# EXERCISE AIM:
Write the data below out again, with each line matching the original.

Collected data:
○ ○ ○ ○ ○

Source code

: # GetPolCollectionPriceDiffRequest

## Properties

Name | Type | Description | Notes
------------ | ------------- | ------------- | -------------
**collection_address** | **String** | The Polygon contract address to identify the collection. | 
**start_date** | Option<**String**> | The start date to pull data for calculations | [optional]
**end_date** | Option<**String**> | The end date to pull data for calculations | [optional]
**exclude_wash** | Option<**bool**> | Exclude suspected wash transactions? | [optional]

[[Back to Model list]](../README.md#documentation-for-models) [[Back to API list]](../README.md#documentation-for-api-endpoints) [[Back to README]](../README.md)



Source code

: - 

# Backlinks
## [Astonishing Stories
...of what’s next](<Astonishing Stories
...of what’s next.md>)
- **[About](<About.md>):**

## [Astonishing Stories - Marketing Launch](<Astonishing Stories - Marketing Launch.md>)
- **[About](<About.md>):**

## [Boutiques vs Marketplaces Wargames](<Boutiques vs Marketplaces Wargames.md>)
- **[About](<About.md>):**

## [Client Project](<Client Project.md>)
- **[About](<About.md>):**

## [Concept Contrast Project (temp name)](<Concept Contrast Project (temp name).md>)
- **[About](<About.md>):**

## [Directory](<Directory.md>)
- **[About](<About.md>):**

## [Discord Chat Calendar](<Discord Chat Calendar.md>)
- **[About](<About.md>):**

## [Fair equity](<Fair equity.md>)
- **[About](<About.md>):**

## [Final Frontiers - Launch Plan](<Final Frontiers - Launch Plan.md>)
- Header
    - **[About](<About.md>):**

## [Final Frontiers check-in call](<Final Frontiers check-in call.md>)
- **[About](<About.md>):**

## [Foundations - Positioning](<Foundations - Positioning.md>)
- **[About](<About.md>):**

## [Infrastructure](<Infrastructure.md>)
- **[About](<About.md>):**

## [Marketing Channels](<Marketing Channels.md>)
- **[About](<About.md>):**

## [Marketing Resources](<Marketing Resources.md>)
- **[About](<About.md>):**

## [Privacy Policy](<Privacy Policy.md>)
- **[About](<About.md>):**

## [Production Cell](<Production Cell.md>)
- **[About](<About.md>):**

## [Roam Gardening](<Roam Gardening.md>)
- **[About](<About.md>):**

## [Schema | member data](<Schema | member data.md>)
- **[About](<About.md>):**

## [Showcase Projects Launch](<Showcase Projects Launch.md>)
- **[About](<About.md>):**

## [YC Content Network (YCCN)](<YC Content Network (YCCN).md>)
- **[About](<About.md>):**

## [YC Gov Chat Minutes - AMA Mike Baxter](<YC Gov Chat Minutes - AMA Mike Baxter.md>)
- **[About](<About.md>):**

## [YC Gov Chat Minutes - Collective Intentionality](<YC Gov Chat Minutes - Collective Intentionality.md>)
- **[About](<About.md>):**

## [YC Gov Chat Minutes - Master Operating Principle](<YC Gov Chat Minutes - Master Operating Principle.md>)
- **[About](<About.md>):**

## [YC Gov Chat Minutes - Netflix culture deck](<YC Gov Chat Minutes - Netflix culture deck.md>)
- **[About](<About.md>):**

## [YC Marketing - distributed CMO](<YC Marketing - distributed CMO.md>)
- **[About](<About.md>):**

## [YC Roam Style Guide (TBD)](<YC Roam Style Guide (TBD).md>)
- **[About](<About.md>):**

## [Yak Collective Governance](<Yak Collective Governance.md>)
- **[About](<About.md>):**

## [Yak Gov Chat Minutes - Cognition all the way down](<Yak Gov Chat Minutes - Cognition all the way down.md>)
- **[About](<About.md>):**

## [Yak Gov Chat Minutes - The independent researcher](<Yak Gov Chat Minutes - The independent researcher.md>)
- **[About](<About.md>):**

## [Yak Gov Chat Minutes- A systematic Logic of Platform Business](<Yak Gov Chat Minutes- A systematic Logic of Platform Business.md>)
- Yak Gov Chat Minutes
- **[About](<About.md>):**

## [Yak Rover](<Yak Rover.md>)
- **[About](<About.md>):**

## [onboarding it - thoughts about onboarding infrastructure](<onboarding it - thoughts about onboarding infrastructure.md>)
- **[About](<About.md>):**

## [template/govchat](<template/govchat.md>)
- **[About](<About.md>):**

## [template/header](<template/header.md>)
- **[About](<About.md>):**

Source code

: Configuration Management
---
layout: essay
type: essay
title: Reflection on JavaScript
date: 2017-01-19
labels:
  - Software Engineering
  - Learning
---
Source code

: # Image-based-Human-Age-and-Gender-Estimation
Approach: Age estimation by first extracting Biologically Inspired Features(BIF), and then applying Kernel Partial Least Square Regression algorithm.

○ ○ ○ ○ ○

# REPLY:
Source code

: # GetPolCollectionPriceDiffRequest

## Properties

Name | Type | Description | Notes
------------ | ------------- | ------------- | -------------
**collection_address** | **String** | The Polygon contract address to identify the collection. | 
**start_date** | Option<**String**> | The start date to pull data for calculations | [optional]
**end_date** | Option<**String**> | The end date to pull data for calculations | [optional]
**exclude_wash** | Option<**bool**> | Exclude suspected wash transactions? | [optional]

[[Back to Model list]](../README.md#documentation-for-models) [[Back to API list]](../README.md#documentation-for-api-endpoints) [[Back to README]](../README.md)



Source code

: - 

# Backlinks
## [Astonishing Stories
...of what’s next](<Astonishing Stories
...of what’s next.md>)
- **[About](<About.md>):**

## [Astonishing Stories - Marketing Launch](<Astonishing Stories - Marketing Launch.md>)
- **[About](<About.md>):**

## [Boutiques vs Marketplaces Wargames](<Boutiques vs Marketplaces Wargames.md>)
- **[About](<About.md>):**

## [Client Project](<Client Project.md>)
- **[About](<About.md>):**

## [Concept Contrast Project (temp name)](<Concept Contrast Project (temp name).md>)
- **[About](<About.md>):**

## [Directory](<Directory.md>)
- **[About](<About.md>):**

## [Discord Chat Calendar](<Discord Chat Calendar.md>)
- **[About](<About.md>):**

## [Fair equity](<Fair equity.md>)
- **[About](<About.md>):**

## [Final Frontiers - Launch Plan](<Final Frontiers - Launch Plan.md>)
- Header
    - **[About](<About.md>):**

## [Final Frontiers check-in call](<Final Frontiers check-in call.md>)
- **[About](<About.md>):**

## [Foundations - Positioning](<Foundations - Positioning.md>)
- **[About](<About.md>):**

## [Infrastructure](<Infrastructure.md>)
- **[About](<About.md>):**

## [Marketing Channels](<Marketing Channels.md>)
- **[About](<About.md>):**

## [Marketing Resources](<Marketing Resources.md>)
- **[About](<About.md>):**

## [Privacy Policy](<Privacy Policy.md>)
- **[About](<About.md>):**

## [Production Cell](<Production Cell.md>)
- **[About](<About.md>):**

## [Roam Gardening](<Roam Gardening.md>)
- **[About](<About.md>):**

## [Schema | member data](<Schema | member data.md>)
- **[About](<About.md>):**

## [Showcase Projects Launch](<Showcase Projects Launch.md>)
- **[About](<About.md>):**

## [YC Content Network (YCCN)](<YC Content Network (YCCN).md>)
- **[About](<About.md>):**

## [YC Gov Chat Minutes - AMA Mike Baxter](<YC Gov Chat Minutes - AMA Mike Baxter.md>)
- **[About](<About.md>):**

## [YC Gov Chat Minutes - Collective Intentionality](<YC Gov Chat Minutes - Collective Intentionality.md>)
- **[About](<About.md>):**

## [YC Gov Chat Minutes - Master Operating Principle](<YC Gov Chat Minutes - Master Operating Principle.md>)
- **[About](<About.md>):**

## [YC Gov Chat Minutes - Netflix culture deck](<YC Gov Chat Minutes - Netflix culture deck.md>)
- **[About](<About.md>):**

## [YC Marketing - distributed CMO](<YC Marketing - distributed CMO.md>)
- **[About](<About.md>):**

## [YC Roam Style Guide (TBD)](<YC Roam Style Guide (TBD).md>)
- **[About](<About.md>):**

## [Yak Collective Governance](<Yak Collective Governance.md>)
- **[About](<About.md>):**

## [Yak Gov Chat Minutes - Cognition all the way down](<Yak Gov Chat Minutes - Cognition all the way down.md>)
- **[About](<About.md>):**

## [Yak Gov Chat Minutes - The independent researcher](<Yak Gov Chat Minutes - The independent researcher.md>)
- **[About](<About.md>):**

## [Yak Gov Chat Minutes- A systematic Logic of Platform Business](<Yak Gov Chat Minutes- A systematic Logic of Platform Business.md>)
- Yak Gov Chat Minutes
- **[About](<About.md>):**

## [Yak Rover](<Yak Rover.md>)
- **[About](<About.md>):**

## [onboarding it - thoughts about onboarding infrastructure](<onboarding it - thoughts about onboarding infrastructure.md>)
- **[About](<About.md>):**

## [template/govchat](<template/govchat.md>)
- **[About](<About.md>):**

## [template/header](<template/header.md>)
- **[About](<About.md>):**

Source code

: Configuration Management
---
layout: essay
type: essay
title: Reflection on JavaScript
date: 2017-01-19
labels:
  - Software Engineering
  - Learning
---
Source code

: # Image-based-Human-Age-and-Gender-Estimation
Approach: Age estimation by first extracting Biologically Inspired Features(BIF), and then applying Kernel Partial Least Square Regression algorithm.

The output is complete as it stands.